2. Find the Vertex: The vertex is the turning point of the parabola. Its x-coordinate ($h$) can be found using the following formula:
$$h = \frac{-b}{2a}$$

Once you have the x-coordinate, plug it back into the original equation to find the y-coordinate ($k$) of the vertex: $k = f(h)$. So, the vertex is the point $(h, k)$.

3. Find the Axis of Symmetry: The axis of symmetry is a vertical line that passes through the vertex and divides the parabola into two symmetrical halves. The equation of the axis of symmetry is:
$$x = h$$
4. Find the Y-intercept: The y-intercept is the point where the parabola intersects the y-axis. To find it, simply set $x = 0$ in the standard form equation:
$$f(0) = a(0)^2 + b(0) + c = c$$

Therefore, the y-intercept is the point $(0, c)$.

5. Find the X-intercepts (if they exist): The x-intercepts are the points where the parabola intersects the x-axis. To find them, set $f(x) = 0$ and solve the quadratic equation:
   $$ax^2 + bx + c = 0$$

   You can solve this equation using factoring, the quadratic formula, or completing the square. The quadratic formula is:

   $$x = \frac{-b \pm \sqrt{b^2 - 4ac}}{2a}$$

   The discriminant, $b^2 - 4ac$, tells you how many x-intercepts there are:

   • If $b^2 - 4ac > 0$, there are two distinct x-intercepts.
   • If $b^2 - 4ac = 0$, there is one x-intercept (the vertex touches the x-axis).
   • If $b^2 - 4ac < 0$, there are no real x-intercepts.
6. Plot the Points and Sketch the Parabola: Plot the vertex, y-intercept, and x-intercepts (if any) on a coordinate plane. Use the axis of symmetry to find additional points.
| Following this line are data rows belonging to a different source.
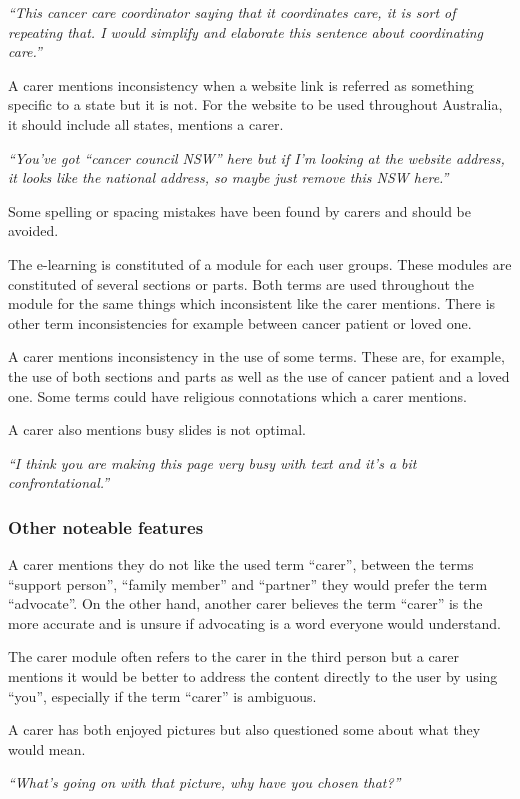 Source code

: \documentclass{sigchi}
\begin{document}
\textit{“This cancer care coordinator saying that it coordinates care, it is sort of repeating that. I would simplify and elaborate this sentence about coordinating care.”}

A carer mentions inconsistency when a website link is referred as something specific to a state but it is not. For the website to be used throughout Australia, it should include all states, mentions a carer. 

\textit{“You’ve got “cancer council NSW” here but if I’m looking at the website address, it looks like the national address, so maybe just remove this NSW here.”}

Some spelling or spacing mistakes have been found by carers and should be avoided.

The e-learning is constituted of a module for each user groups. These modules are constituted of several sections or parts. Both terms are used throughout the module for the same things which inconsistent like the carer mentions. There is other term inconsistencies for example between cancer patient or loved one.

A carer mentions inconsistency in the use of some terms. These are, for example, the use of both sections and parts as well as the use of cancer patient and a loved one. Some terms could have religious connotations which a carer mentions.

A carer also mentions busy slides is not optimal.

\textit{“I think you are making this page very busy with text and it’s a bit confrontational.”}

\subsubsection{Other noteable features}
A carer mentions they do not like the used term “carer”, between the terms “support person”, “family member” and “partner” they would prefer the term “advocate”. On the other hand, another carer believes the term “carer” is the more accurate and is unsure if advocating is a word everyone would understand.

The carer module often refers to the carer in the third person but a carer mentions it would be better to address the content directly to the user by using “you”, especially if the term “carer” is ambiguous. 

A carer has both enjoyed pictures but also questioned some about what they would mean.

\textit{“What’s going on with that picture, why have you chosen that?”}
\end{document}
Then, draw a smooth curve through the points to sketch the parabola.

Example

Let's graph the parabola defined by the equation $f(x) = x^2 - 4x + 3$.
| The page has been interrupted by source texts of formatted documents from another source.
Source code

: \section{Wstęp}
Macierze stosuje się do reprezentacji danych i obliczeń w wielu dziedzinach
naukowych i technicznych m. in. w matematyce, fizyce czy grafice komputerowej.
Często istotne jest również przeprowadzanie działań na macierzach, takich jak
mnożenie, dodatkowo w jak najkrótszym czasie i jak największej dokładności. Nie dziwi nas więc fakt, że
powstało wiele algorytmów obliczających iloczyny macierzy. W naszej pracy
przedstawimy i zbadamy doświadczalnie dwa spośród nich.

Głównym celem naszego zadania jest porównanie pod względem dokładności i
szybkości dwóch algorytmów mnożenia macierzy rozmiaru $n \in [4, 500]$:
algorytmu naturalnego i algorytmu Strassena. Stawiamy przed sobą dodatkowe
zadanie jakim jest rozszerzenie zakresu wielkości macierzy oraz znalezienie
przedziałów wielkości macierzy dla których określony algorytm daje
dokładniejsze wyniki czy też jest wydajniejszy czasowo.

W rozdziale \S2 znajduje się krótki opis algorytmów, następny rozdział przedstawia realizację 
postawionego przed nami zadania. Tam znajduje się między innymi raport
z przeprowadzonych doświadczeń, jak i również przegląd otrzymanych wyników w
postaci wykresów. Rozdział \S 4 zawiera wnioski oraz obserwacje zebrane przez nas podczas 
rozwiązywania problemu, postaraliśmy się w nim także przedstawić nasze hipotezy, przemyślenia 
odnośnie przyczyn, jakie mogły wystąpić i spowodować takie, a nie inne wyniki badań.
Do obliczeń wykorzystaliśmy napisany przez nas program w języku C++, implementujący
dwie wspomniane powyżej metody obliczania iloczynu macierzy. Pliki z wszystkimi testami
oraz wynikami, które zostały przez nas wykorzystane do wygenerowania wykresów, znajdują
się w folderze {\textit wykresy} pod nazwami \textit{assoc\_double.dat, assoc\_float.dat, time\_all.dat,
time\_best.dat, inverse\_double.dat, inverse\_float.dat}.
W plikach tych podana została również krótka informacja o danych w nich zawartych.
1. $a = 1$, so the parabola opens upwards.
2. $h = \frac{-(-4)}{2(1)} = 2$. $k = f(2) = (2)^2 - 4(2) + 3 = -1$. The vertex is $(2, -1)$.
3. The axis of symmetry is $x = 2$.
4. The y-intercept is $(0, 3)$.
5. To find the x-intercepts, solve $x^2 - 4x + 3 = 0$. This factors to $(x - 1)(x - 3) = 0$, so the x-intercepts are $(1, 0)$ and $(3, 0)$.
6. Plot these points and draw the parabola!

Practice Makes Perfect!

Graphing parabolas takes practice. Work through several examples, and don't be afraid to make mistakes – that's how we learn! Remember to focus on understanding the role of each constant in the standard form equation. Good luck, and happy graphing!